[Aim of the task]:
For each line of the data below that contains "order", return that line.

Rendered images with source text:
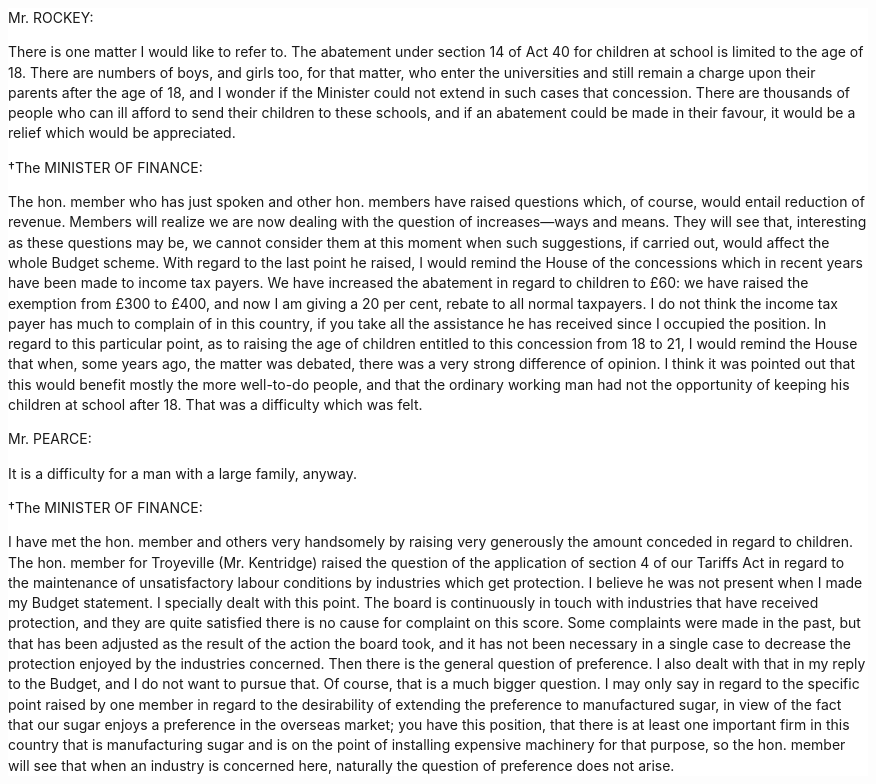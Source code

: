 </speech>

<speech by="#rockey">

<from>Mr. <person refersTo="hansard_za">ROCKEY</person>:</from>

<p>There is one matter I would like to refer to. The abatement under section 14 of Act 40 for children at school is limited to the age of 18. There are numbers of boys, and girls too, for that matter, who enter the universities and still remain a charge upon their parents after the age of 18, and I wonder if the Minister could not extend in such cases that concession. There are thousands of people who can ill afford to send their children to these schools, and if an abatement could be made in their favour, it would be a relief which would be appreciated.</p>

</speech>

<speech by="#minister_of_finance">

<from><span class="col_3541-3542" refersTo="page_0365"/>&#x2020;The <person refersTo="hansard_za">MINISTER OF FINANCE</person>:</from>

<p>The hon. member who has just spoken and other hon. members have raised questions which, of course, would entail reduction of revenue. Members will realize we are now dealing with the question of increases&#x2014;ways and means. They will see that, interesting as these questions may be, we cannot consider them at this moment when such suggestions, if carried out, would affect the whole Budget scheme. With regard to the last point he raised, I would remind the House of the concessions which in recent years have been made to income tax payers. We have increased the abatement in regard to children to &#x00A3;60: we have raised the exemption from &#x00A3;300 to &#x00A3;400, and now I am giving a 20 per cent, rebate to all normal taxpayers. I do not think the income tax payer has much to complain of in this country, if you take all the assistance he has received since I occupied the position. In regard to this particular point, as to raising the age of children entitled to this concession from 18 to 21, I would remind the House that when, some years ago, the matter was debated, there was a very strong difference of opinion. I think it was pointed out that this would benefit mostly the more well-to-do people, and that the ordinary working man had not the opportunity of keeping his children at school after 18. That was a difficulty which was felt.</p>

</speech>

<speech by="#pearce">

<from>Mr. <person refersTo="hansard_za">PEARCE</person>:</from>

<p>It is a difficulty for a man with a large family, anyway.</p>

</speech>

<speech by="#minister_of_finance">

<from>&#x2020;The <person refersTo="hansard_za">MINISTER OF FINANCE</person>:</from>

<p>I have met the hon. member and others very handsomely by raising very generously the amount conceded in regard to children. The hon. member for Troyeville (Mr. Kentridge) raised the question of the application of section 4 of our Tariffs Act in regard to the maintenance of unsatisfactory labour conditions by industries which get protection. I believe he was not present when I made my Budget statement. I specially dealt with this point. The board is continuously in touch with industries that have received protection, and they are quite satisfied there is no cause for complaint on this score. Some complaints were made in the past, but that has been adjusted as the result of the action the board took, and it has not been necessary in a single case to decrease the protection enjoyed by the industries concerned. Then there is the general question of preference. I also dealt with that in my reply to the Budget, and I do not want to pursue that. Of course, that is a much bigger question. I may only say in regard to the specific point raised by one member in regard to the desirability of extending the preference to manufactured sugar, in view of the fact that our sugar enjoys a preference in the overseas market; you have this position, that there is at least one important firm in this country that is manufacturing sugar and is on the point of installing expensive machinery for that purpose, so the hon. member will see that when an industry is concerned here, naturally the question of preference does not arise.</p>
==
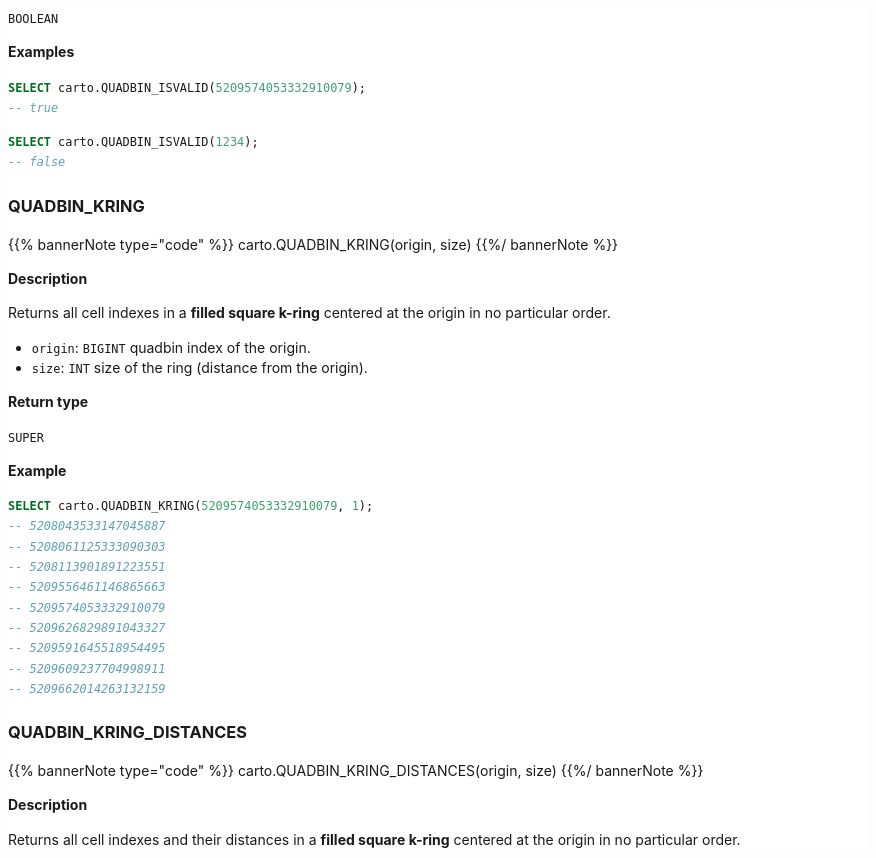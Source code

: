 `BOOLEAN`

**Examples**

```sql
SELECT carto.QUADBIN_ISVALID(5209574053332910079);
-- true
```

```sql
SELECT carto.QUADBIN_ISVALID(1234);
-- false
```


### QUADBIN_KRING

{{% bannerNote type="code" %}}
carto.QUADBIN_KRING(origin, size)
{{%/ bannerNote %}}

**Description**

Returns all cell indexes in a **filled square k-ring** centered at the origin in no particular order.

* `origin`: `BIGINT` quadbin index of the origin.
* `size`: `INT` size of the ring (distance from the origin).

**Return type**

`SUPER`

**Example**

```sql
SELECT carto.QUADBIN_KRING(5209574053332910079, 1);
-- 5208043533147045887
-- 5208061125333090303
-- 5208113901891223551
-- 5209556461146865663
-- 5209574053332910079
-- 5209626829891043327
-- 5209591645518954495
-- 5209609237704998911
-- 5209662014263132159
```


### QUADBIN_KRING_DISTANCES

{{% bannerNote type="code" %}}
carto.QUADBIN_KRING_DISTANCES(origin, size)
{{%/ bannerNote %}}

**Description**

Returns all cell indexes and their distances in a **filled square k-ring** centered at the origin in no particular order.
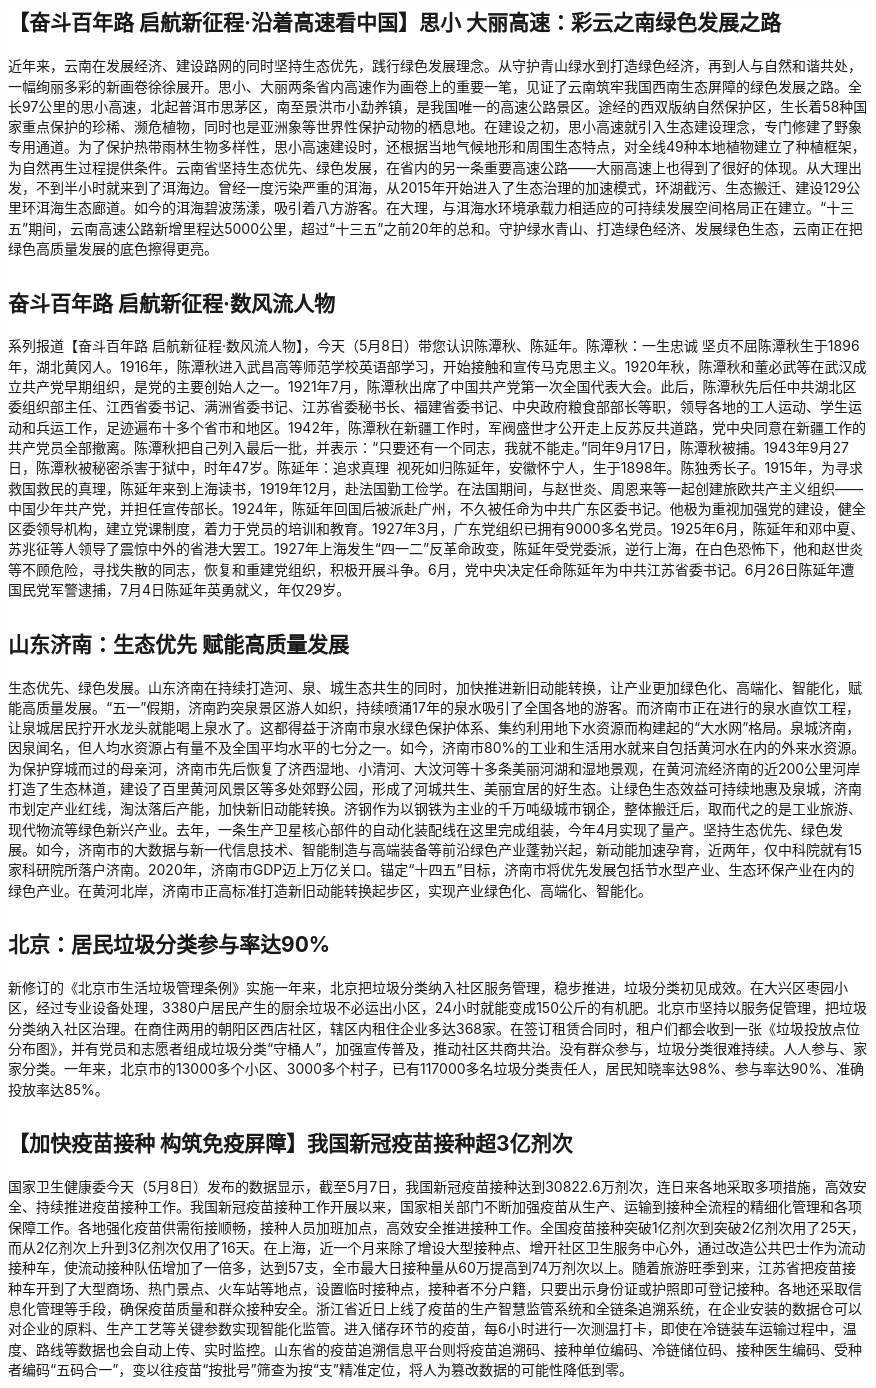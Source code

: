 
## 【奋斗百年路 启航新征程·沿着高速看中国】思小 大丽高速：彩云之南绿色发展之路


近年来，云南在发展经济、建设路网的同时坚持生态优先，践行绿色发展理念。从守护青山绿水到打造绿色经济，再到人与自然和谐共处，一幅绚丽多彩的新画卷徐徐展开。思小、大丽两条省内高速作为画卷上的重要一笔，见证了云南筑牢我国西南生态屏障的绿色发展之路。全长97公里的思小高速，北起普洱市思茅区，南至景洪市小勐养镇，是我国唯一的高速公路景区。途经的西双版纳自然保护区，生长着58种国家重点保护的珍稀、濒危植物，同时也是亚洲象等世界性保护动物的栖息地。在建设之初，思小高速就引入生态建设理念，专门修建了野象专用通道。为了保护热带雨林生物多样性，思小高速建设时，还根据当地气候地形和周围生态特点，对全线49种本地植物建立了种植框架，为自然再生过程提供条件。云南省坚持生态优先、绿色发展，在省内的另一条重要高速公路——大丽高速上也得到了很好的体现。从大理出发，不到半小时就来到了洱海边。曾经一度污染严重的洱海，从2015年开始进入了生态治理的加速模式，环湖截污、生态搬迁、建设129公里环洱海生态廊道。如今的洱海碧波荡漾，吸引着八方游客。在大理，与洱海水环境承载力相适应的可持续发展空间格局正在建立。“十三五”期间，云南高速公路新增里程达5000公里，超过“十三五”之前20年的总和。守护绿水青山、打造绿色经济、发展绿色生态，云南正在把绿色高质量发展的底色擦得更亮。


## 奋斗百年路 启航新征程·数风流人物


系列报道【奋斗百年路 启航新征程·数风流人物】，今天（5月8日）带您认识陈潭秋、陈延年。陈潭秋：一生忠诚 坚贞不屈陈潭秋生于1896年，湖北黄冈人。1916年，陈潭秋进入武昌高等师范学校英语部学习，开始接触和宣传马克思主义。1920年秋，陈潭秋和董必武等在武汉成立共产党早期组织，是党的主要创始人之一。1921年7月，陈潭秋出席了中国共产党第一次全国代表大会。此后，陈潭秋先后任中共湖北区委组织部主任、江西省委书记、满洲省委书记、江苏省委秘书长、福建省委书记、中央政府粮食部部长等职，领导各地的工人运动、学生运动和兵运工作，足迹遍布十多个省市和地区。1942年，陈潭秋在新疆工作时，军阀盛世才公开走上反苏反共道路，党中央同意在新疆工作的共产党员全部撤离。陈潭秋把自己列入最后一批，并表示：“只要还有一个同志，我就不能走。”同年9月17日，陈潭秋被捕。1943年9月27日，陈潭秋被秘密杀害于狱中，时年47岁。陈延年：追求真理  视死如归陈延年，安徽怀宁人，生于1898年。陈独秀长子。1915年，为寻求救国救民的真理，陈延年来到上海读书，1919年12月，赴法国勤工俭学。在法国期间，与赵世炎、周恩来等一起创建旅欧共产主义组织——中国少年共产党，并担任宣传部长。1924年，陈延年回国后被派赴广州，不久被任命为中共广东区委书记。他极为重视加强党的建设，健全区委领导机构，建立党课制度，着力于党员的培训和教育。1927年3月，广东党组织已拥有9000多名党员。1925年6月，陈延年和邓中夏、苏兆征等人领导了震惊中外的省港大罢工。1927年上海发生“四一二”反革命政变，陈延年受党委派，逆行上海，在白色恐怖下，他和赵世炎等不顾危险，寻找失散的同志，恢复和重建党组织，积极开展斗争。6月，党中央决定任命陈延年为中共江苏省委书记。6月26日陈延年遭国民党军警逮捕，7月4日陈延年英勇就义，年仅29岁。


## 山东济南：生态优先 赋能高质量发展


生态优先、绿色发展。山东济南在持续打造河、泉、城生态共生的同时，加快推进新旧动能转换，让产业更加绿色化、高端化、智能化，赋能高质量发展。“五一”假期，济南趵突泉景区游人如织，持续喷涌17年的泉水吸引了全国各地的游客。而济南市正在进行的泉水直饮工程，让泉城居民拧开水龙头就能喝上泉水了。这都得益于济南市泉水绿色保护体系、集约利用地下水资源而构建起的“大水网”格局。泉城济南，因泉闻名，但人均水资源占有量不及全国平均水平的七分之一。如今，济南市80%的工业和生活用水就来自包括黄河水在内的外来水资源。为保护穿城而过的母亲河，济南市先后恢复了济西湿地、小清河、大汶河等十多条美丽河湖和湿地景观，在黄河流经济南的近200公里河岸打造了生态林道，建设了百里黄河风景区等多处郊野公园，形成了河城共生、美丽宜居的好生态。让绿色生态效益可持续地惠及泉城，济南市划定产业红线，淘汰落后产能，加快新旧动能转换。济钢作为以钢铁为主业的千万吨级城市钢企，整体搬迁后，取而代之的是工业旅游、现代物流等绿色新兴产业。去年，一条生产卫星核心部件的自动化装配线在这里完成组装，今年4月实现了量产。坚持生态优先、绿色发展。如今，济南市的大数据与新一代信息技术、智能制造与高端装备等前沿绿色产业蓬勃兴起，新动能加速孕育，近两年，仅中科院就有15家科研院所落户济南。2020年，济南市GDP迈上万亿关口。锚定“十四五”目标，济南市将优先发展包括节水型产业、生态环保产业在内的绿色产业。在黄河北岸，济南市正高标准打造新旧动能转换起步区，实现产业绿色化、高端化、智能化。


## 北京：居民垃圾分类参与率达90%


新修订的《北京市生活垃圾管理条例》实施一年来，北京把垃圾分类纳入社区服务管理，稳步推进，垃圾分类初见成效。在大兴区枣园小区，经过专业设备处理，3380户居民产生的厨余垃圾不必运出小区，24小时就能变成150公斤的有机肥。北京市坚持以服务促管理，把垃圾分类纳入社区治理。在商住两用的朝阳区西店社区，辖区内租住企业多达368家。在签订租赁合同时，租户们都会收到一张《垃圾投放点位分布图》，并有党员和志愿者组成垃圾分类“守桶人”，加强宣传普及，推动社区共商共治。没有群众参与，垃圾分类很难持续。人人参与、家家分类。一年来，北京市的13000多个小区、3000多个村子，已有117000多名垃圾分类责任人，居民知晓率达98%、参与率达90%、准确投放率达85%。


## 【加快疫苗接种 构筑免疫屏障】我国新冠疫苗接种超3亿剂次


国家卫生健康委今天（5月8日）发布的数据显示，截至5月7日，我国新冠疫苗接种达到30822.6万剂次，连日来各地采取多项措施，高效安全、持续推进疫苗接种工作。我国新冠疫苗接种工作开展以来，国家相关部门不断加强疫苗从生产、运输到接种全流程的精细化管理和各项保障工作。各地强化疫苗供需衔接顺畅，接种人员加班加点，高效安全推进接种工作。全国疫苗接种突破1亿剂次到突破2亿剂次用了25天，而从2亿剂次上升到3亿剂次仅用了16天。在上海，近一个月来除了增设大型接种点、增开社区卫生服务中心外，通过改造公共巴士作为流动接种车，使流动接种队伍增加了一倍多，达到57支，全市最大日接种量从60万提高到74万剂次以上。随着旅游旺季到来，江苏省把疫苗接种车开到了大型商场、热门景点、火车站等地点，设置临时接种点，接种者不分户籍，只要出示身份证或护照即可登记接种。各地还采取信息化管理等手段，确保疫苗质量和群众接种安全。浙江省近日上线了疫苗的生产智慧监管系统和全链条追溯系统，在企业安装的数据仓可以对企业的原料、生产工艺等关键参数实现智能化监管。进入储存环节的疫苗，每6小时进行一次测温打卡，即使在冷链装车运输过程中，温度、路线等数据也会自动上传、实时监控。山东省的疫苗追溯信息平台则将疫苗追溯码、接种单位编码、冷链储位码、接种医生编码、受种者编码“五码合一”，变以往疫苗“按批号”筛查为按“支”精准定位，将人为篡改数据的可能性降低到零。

[Task response]:
Returns all cell indexes in a **filled square k-ring** centered at the origin in no particular order.
Returns all cell indexes and their distances in a **filled square k-ring** centered at the origin in no particular order.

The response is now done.